Теперь возвращусь к коллизии Чибисов-Кобрисов, Москаленко-Терещенко. Обиженных, в том числе несправедливо обиженных, командующих – множество. Взять хотя бы маршала Еременко. Отец вспоминал, как летом 1942 года, после поражения наших войск в Барвенково, под Харьковом, Сталин клещом впился в него: кто сможет остановить немцев? Кого назначить командовать фронтом, защищавшим Сталинград? Отец отговаривался незнанием высших командных кадров, он только еще осваивался в их среде. Сталин начал сам перебирать фамилии: Тимошенко Семен Константинович с его заместителем – генералом Гордовым Василием Николаевичем – это их фронт только что разгромили немцы, – не годятся. Герой обороны Москвы генерал Власов Андрей Андреевич – подходит, но его уже бросили на разблокирование окруженного врагом Ленинграда… И так далее.
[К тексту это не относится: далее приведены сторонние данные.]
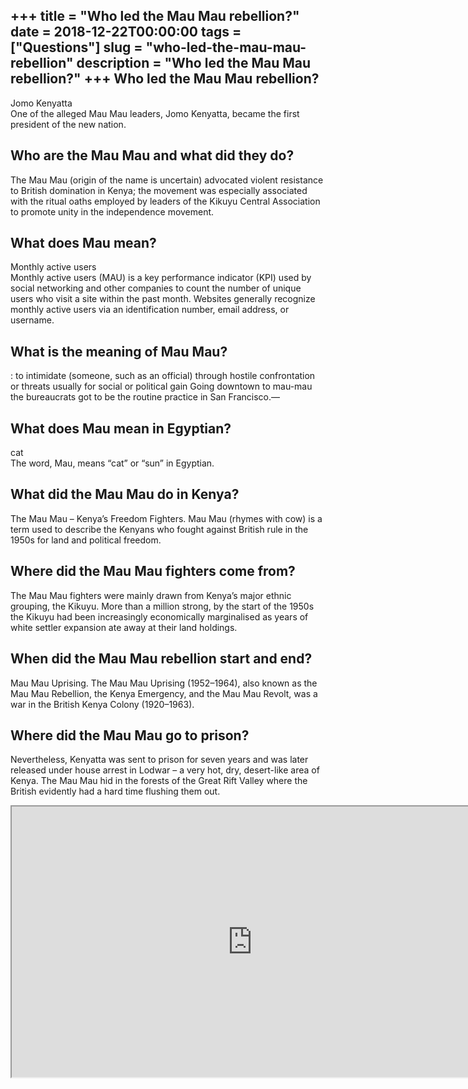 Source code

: +++
title = "Who led the Mau Mau rebellion?"
date = 2018-12-22T00:00:00
tags = ["Questions"]
slug = "who-led-the-mau-mau-rebellion"
description = "Who led the Mau Mau rebellion?"
+++
Who led the Mau Mau rebellion?
------------------------------

Jomo Kenyatta  
One of the alleged Mau Mau leaders, Jomo Kenyatta, became the first president of the new nation.

Who are the Mau Mau and what did they do?
-----------------------------------------

The Mau Mau (origin of the name is uncertain) advocated violent resistance to British domination in Kenya; the movement was especially associated with the ritual oaths employed by leaders of the Kikuyu Central Association to promote unity in the independence movement.

What does Mau mean?
-------------------

Monthly active users  
Monthly active users (MAU) is a key performance indicator (KPI) used by social networking and other companies to count the number of unique users who visit a site within the past month. Websites generally recognize monthly active users via an identification number, email address, or username.

What is the meaning of Mau Mau?
-------------------------------

: to intimidate (someone, such as an official) through hostile confrontation or threats usually for social or political gain Going downtown to mau-mau the bureaucrats got to be the routine practice in San Francisco.—

What does Mau mean in Egyptian?
-------------------------------

cat  
The word, Mau, means “cat” or “sun” in Egyptian.

What did the Mau Mau do in Kenya?
---------------------------------

The Mau Mau – Kenya’s Freedom Fighters. Mau Mau (rhymes with cow) is a term used to describe the Kenyans who fought against British rule in the 1950s for land and political freedom.

Where did the Mau Mau fighters come from?
-----------------------------------------

The Mau Mau fighters were mainly drawn from Kenya’s major ethnic grouping, the Kikuyu. More than a million strong, by the start of the 1950s the Kikuyu had been increasingly economically marginalised as years of white settler expansion ate away at their land holdings.

When did the Mau Mau rebellion start and end?
---------------------------------------------

Mau Mau Uprising. The Mau Mau Uprising (1952–1964), also known as the Mau Mau Rebellion, the Kenya Emergency, and the Mau Mau Revolt, was a war in the British Kenya Colony (1920–1963).

Where did the Mau Mau go to prison?
-----------------------------------

Nevertheless, Kenyatta was sent to prison for seven years and was later released under house arrest in Lodwar – a very hot, dry, desert-like area of Kenya. The Mau Mau hid in the forests of the Great Rift Valley where the British evidently had a hard time flushing them out.

<iframe allow="accelerometer; autoplay; clipboard-write; encrypted-media; gyroscope; picture-in-picture" allowfullscreen="" class="__youtube_prefs__  epyt-is-override  no-lazyload" data-no-lazy="1" data-origheight="433" data-origwidth="770" data-skipgform_ajax_framebjll="" height="433" id="_ytid_49360" loading="lazy" src="https://www.youtube.com/embed/ZjoT5ey1lzc?enablejsapi=1&autoplay=0&cc_load_policy=0&cc_lang_pref=&iv_load_policy=1&loop=0&modestbranding=0&rel=1&fs=1&playsinline=0&autohide=2&theme=dark&color=red&controls=1&" title="YouTube player" width="770"></iframe>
Наконец Сталин сделал свой выбор – выдернул из госпиталя долечивавшегося после ранения Андрея Ивановича Еременко и бросил его в самое пекло. В Сталинграде Андрей Иванович ходил, опираясь на палку, у него нестерпимо болела нога. Еременко выстоял. Конечно, не один Еременко, но в самые страшные дни немецкого наступления именно он командовал фронтом, Сталинградским фронтом. Тогда никто в Москве не верил, что они выдюжат. Сталин звонил ему в октябре 1942 года, выспрашивал, удержатся ли они хотя бы еще пару дней? В отличие от москвичей, Еременко не сомневался – удержатся. И удержались.
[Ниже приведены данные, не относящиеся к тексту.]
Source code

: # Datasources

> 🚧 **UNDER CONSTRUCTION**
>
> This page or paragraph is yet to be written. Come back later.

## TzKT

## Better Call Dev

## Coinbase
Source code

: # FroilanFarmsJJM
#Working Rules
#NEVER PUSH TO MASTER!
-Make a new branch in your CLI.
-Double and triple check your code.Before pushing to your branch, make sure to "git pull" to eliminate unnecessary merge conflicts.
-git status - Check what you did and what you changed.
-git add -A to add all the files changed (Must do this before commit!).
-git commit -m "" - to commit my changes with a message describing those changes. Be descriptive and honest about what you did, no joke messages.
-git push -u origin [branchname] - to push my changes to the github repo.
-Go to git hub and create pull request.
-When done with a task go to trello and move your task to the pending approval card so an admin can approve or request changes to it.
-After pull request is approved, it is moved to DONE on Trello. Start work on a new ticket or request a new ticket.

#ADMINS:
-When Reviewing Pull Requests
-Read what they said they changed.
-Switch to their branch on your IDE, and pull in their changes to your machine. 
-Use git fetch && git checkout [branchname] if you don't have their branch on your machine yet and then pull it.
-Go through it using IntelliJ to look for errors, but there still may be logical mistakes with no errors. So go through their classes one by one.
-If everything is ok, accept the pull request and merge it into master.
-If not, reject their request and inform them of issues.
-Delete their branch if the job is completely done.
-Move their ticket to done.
Когда немцев под Сталинградом окружили и впереди замаячили лавры победителей, кому-то в Москве Еременко не потрафил. Добивать окруженную в Сталинграде армию фельдмаршала Паулюса поручили не ему, а «соседу», командующему Донским фронтом генералу Константину Константиновичу Рокоссовскому. Еременко же послали отражать новое наступление, преградить дорогу немецкому генералу Манштейну, рвавшемуся на выручку к Паулюсу. Когда же он справился и с этим, его и вовсе отставили, отправили долечиваться от старой раны, полученной еще до Сталинграда. Эти издевательства происходили на глазах отца, от обиды боевой генерал чуть не плакал. Но приказ есть приказ!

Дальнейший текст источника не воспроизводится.